*TRY IT*.
From the listing below, pick out each line with the word "dissemination".

----

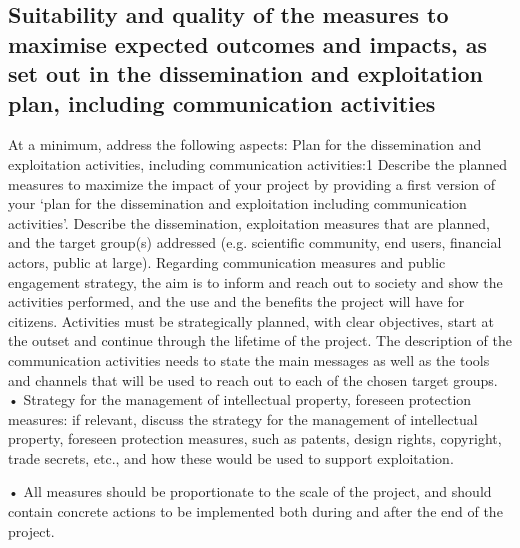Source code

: \subsection{Suitability and quality of the measures to maximise expected outcomes and impacts, as set out in the dissemination and exploitation plan, including communication activities}
\label{sec:suitability}

At a minimum, address the following aspects:
Plan for the dissemination and exploitation activities, including communication activities:1 Describe the planned measures to maximize the impact of your project by providing a first version of your ‘plan for the dissemination and exploitation including communication activities’. Describe the dissemination, exploitation measures that are planned, and the target group(s) addressed (e.g. scientific community, end users, financial actors, public at large). Regarding communication measures and public engagement strategy, the aim is to inform and reach out to society and show the
activities performed, and the use and the benefits the project will have for citizens. Activities must be strategically planned, with clear objectives, start at the outset and continue through the lifetime of the project. The description of the communication activities needs to state the main messages as well as the tools and channels that will be used to reach out to each of the chosen target groups.
    • Strategy for the management of intellectual property, foreseen protection measures: if relevant, discuss the strategy for the management of intellectual property, foreseen protection measures, such as patents, design rights, copyright, trade secrets, etc., and how these would be used to support exploitation.

    • All measures should be proportionate to the scale of the project, and should contain concrete actions to be implemented both during and after the end of the project.



%
%
%
%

----

*ANSWER TO THIS TASK*.
: \subsection{Suitability and quality of the measures to maximise expected outcomes and impacts, as set out in the dissemination and exploitation plan, including communication activities}
Plan for the dissemination and exploitation activities, including communication activities:1 Describe the planned measures to maximize the impact of your project by providing a first version of your ‘plan for the dissemination and exploitation including communication activities’. Describe the dissemination, exploitation measures that are planned, and the target group(s) addressed (e.g. scientific community, end users, financial actors, public at large). Regarding communication measures and public engagement strategy, the aim is to inform and reach out to society and show the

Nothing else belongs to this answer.